#### [MATERIALS PROVIDED]

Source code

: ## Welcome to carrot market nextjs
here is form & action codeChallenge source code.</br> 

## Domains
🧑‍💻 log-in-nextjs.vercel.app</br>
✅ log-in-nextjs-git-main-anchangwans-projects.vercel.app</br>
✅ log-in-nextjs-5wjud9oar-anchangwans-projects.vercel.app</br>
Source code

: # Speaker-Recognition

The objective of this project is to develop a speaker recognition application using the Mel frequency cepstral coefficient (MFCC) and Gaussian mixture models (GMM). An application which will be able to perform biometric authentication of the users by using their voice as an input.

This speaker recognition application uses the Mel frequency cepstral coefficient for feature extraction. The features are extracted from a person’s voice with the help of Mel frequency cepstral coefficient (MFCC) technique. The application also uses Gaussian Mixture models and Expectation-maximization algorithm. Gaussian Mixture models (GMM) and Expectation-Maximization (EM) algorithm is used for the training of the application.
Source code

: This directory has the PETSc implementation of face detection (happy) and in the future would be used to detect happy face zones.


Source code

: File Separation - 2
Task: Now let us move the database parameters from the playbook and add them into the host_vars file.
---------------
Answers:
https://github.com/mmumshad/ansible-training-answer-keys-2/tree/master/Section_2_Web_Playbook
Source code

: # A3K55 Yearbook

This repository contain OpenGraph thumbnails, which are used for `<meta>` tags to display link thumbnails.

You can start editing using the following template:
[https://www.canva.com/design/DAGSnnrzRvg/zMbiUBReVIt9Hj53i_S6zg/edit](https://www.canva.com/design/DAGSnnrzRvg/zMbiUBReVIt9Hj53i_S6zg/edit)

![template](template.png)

#### [WHAT THE TASK ASKS]
Each line from the start of the listing through the line with "happy face zones." is to be restated verbatim, both ends included.

#### [EXERCISE ANSWER]
Source code

: ## Welcome to carrot market nextjs
here is form & action codeChallenge source code.</br> 

## Domains
🧑‍💻 log-in-nextjs.vercel.app</br>
✅ log-in-nextjs-git-main-anchangwans-projects.vercel.app</br>
✅ log-in-nextjs-5wjud9oar-anchangwans-projects.vercel.app</br>
Source code

: # Speaker-Recognition

The objective of this project is to develop a speaker recognition application using the Mel frequency cepstral coefficient (MFCC) and Gaussian mixture models (GMM). An application which will be able to perform biometric authentication of the users by using their voice as an input.

This speaker recognition application uses the Mel frequency cepstral coefficient for feature extraction. The features are extracted from a person’s voice with the help of Mel frequency cepstral coefficient (MFCC) technique. The application also uses Gaussian Mixture models and Expectation-maximization algorithm. Gaussian Mixture models (GMM) and Expectation-Maximization (EM) algorithm is used for the training of the application.
Source code

: This directory has the PETSc implementation of face detection (happy) and in the future would be used to detect happy face zones.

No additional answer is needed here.